- Activity
Only the lines that include "команду" should be copied from the data below.

- Data for the task
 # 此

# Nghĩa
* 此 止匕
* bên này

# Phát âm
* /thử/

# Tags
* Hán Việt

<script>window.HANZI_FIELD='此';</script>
==
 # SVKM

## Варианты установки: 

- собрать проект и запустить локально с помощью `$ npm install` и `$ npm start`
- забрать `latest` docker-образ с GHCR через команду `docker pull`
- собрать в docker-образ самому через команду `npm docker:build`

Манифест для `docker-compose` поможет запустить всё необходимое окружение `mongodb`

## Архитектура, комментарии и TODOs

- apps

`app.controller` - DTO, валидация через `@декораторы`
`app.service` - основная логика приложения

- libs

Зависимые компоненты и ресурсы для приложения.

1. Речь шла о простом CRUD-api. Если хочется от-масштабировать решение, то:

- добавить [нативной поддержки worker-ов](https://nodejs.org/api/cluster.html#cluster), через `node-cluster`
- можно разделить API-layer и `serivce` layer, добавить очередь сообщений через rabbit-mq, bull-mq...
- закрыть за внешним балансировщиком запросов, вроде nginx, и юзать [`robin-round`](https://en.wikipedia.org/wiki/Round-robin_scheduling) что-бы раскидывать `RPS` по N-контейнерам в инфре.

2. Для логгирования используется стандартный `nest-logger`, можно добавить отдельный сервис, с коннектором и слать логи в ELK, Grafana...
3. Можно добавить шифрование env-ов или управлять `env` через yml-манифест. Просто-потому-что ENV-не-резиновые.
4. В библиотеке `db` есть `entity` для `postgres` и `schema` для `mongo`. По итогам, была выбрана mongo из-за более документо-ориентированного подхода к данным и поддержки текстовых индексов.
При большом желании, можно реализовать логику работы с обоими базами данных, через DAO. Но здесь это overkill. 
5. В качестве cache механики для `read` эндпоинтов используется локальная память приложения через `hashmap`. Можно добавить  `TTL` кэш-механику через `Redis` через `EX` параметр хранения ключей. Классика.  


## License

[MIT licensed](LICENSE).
---
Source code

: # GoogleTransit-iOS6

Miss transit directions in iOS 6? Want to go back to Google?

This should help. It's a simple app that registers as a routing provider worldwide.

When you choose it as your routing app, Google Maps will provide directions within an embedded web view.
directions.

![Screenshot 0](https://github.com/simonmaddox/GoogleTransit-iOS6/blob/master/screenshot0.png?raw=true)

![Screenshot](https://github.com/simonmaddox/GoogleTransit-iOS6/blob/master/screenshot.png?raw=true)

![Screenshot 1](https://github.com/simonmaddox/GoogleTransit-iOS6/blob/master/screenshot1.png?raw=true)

- Result for this exercise
- забрать `latest` docker-образ с GHCR через команду `docker pull`
- собрать в docker-образ самому через команду `npm docker:build`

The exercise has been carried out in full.